RE: RNS7 May 2019 11:50
@ColonelDrake
Whilst you talk about the 3rd party oil being talked about last year, the Chiritza station wasn't announced as being completed until 21st November 2019, and the company needed to establish how they wanted to exploit this 4,000 bopd gain. To do that they needed to understand where Platanillo was heading.
It was only 6-7 weeks prior to that that we were told that the company had discovered oil in the T sands at Pintadillo. It would have taken at least the time inbetween those two announcements to establish if they could/should push on with Platanillo drilling to the north. Bear in mind they had planned 3 drills there.
Clearly, they didn't feel they could get the required growth from Pintadillo, which bears out in the 2,000 bopd now committed to 3rd party oil transport. However, they now only have 3,000 bopd head room with an improving Platanillo.
The decision to conclude a 2,000 bopd deal says more to me about their thoughts on future Platanillo and Putamayo production than it does about their 'inability' to exploit this further capacity.
The company is pushing to drill Put 8 and Put 9/12 later in the year (I suspect Put 8 has the bigger chance). Any level of decent success on any one of those licenses and the circa 2-3,000 bopd of spare capacity comes under pressure, given that OXY signed up to their licenses because of what OBA enables them to do.
There is certainly room to criticise but we are arguing over limited uplift in my view.
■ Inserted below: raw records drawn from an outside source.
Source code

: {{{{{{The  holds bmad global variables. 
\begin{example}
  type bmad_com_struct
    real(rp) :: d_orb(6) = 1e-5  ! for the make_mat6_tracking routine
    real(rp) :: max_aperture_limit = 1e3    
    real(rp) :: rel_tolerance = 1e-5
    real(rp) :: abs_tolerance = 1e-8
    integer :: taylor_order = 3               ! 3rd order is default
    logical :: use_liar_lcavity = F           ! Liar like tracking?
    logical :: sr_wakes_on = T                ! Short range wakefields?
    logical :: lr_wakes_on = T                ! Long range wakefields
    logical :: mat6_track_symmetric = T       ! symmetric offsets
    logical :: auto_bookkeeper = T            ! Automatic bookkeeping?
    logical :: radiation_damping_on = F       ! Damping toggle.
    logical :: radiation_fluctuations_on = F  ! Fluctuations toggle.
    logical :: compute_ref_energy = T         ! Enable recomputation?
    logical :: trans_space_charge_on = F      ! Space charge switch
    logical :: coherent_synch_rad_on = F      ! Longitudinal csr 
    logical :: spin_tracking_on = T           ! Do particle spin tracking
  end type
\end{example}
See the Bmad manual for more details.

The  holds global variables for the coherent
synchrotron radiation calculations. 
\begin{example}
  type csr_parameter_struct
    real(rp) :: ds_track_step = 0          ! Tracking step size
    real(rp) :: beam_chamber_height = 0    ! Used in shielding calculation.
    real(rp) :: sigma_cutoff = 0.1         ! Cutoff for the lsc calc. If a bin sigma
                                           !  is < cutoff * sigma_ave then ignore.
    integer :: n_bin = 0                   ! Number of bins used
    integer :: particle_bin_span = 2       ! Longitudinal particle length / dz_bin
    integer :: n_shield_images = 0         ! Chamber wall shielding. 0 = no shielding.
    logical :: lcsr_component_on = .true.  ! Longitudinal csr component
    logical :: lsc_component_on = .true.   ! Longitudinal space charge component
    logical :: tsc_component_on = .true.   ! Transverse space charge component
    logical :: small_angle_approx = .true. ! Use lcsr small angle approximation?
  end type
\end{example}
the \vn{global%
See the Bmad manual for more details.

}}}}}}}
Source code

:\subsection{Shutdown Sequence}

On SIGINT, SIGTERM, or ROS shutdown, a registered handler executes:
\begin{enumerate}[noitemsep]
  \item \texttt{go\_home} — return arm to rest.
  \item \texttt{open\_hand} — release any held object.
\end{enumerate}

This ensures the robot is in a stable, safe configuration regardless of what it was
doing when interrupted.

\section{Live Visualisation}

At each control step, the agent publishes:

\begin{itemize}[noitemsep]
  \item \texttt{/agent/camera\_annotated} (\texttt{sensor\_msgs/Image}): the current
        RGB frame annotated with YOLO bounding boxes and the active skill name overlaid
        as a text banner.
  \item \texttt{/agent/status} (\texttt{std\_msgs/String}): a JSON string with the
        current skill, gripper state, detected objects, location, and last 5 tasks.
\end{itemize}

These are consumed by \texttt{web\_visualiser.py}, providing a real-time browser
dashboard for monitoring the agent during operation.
I would dearly love to have seen 4-5,000 bopd, but for reasons i explained earlier, how can a local oil company cancel its contracts in order to rely on the OBA, if it has a break clause that says the moment AMER find oil they are out? That doesn't work. The deal has to be medium to long term.
So with drilling due to pick up substantially in 2020 in the Putamayo, AMER needs to start planning for the future and levels above 9,000 bopd, and that from what we are told in the reports, will have to come from a more captial intensive programme along the lines of what I posted earlier.
They can only utilise the OBA as quickly as they can improve the RODA. The next capital investment will be a big one and that will need capex, and that capex will come from greater utilisation of the OBA. Yes its slow but it isn't all down to AMER.
Beating guidance by 2 months is significant when the BOD is constantly being accused of not hitting its targets. This BOD is accused of being overzealous with dates but when they issue a conservative one and beat it, they are criticised anyway. Your 'conditioned' statment assumes you know me and I assure you, you certainly do not.
One key point I feel you are missing by concentrating on the numbers is the fact that AMER is now an authorised transporter of oil and it is that which is key here not the physical barrels that will be initially achieved in 2019.
This is about OXY, 2020, and what comes from this development.